Since they can’t decide between Rachel and Mercedes for the role of Maria, the directors call for a diva-off. Rachel puts on a diva front, but inside she’s scared and nervous, while Mercedes is just a diva. “Screw West Side Story,” Puck says. “This is Clash of the Titans.” It’s a face-off a la Kurt and Rachel’s “Defying Gravity,” where the two performances are merged into one. Even though the directors claimed they were giving the girls a challenge by picking the song for them, the Fame ballad isn’t really anything different for the show’s two power vocalists. And, might we add, Maria isn’t really a power vocalist kind of role. But we digress. The directors still can’t make up their minds, so they offer to double cast the role and give each leading lady one week as Maria. Rachel accepts in the only way she knows how (“I’ll have evening performances”) but Mercedes flat-out refuses (“Why is everyone so afraid of being mean to [Rachel]?”) and Rachel gets the role by default. She’s also managed to ruin another friendship: panicked that she wouldn’t get Maria and would thus have no extra curriculars to round out her NYADA application, she told Coach Bieste she’d run against Kurt and Brittany for president. Finn’s pissed at her, too, leaving Rachel to once again face the consequences of her over-achieving actions.

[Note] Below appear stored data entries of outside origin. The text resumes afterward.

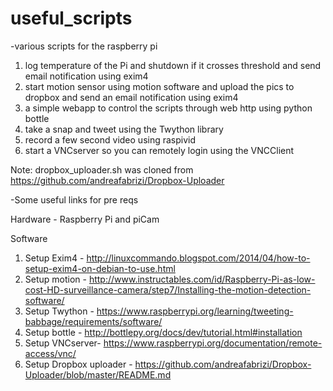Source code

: # useful_scripts

-various scripts for the raspberry pi

1. log temperature of the Pi and shutdown if it crosses threshold and send email notification using exim4
2. start motion sensor using motion software and upload the pics to dropbox and send an email notification using exim4 
3. a simple webapp to control the scripts through web http using python bottle
4. take a snap and tweet using the Twython library
5. record a few second video using raspivid
6. start a VNCserver so you can remotely login using the VNCClient

Note: dropbox_uploader.sh was cloned from https://github.com/andreafabrizi/Dropbox-Uploader


-Some useful links for pre reqs

Hardware - Raspberry Pi and piCam

Software

1. Setup Exim4 - http://linuxcommando.blogspot.com/2014/04/how-to-setup-exim4-on-debian-to-use.html
2. Setup motion - http://www.instructables.com/id/Raspberry-Pi-as-low-cost-HD-surveillance-camera/step7/Installing-the-motion-detection-software/
3. Setup Twython - https://www.raspberrypi.org/learning/tweeting-babbage/requirements/software/
4. Setup bottle - http://bottlepy.org/docs/dev/tutorial.html#installation
5. Setup VNCserver- https://www.raspberrypi.org/documentation/remote-access/vnc/
6. Setup Dropbox uploader - https://github.com/andreafabrizi/Dropbox-Uploader/blob/master/README.md


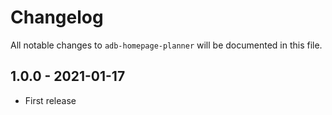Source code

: # Changelog

All notable changes to `adb-homepage-planner` will be documented in this file.

## 1.0.0 - 2021-01-17

- First release
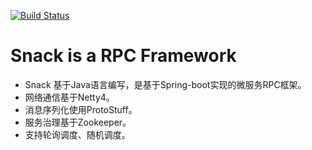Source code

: [![Build Status](https://travis-ci.org/zyy/snack.svg?branch=master)](https://travis-ci.org/zyy/snack)

# Snack is a RPC Framework
* Snack 基于Java语言编写，是基于Spring-boot实现的微服务RPC框架。
* 网络通信基于Netty4。
* 消息序列化使用ProtoStuff。
* 服务治理基于Zookeeper。
* 支持轮询调度、随机调度。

Mr. Schuester decides he can’t take his relationship with Miss Pillsbury seriously until he’s met her parents, so he invites them over for dinner despite her protests. We discover the reason she didn’t want them over is not because she was ashamed of Schuester, but that she was afraid of her ginger supremacist parents who nag her for her OCD. It’s a traumatic scenario, and one that brings Schuester and Pillsbury closer. She tries to calm herself by praying, and he joins, but his prayer turns into Coldplay’s “Fix You.” Naturally. Though thematically appropriate, it’s not Schuester’s finest singing moment. Instead of watching the New Directions perform it we see a montage of everyone’s reactions to the West Side Story casting: Rachel is Maria, Blaine is Tony (with Kurt’s blessing), Mike is Riff and Santana is Anita. What happened to the rest of the roles? We’ll never know – they don’t make the list.

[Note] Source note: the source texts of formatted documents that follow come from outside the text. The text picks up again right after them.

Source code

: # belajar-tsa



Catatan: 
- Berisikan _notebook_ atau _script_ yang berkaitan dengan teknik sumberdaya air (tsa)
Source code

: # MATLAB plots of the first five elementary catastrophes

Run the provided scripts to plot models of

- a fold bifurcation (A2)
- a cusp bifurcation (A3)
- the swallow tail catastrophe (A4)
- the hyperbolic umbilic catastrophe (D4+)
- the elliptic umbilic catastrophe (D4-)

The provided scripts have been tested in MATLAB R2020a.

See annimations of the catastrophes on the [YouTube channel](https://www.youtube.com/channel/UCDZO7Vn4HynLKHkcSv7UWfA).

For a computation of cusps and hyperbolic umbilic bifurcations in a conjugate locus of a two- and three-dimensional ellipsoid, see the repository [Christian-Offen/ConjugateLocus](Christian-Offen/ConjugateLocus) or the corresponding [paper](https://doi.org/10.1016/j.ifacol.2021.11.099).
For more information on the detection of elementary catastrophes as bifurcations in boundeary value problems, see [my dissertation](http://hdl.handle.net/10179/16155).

Bottom Line: Glee’s own identity crisis of not knowing whether or not it’s a sitcom has made it hard to get deeply invested in its characters. Whlie we should have felt the triumph and tragedy of last night’s successes and betrayals in a much more connected way, we only had a surface-level reaction – who knows whether or not we’ll see the consequences of this episode’s events as the season goes on? The plus side is that Glee has shown great focus and restraint in the first three episodes, offering us hope that when the show returns next month (yes, there’s a hiatus already thanks to baseball) we’ll stay on the same course.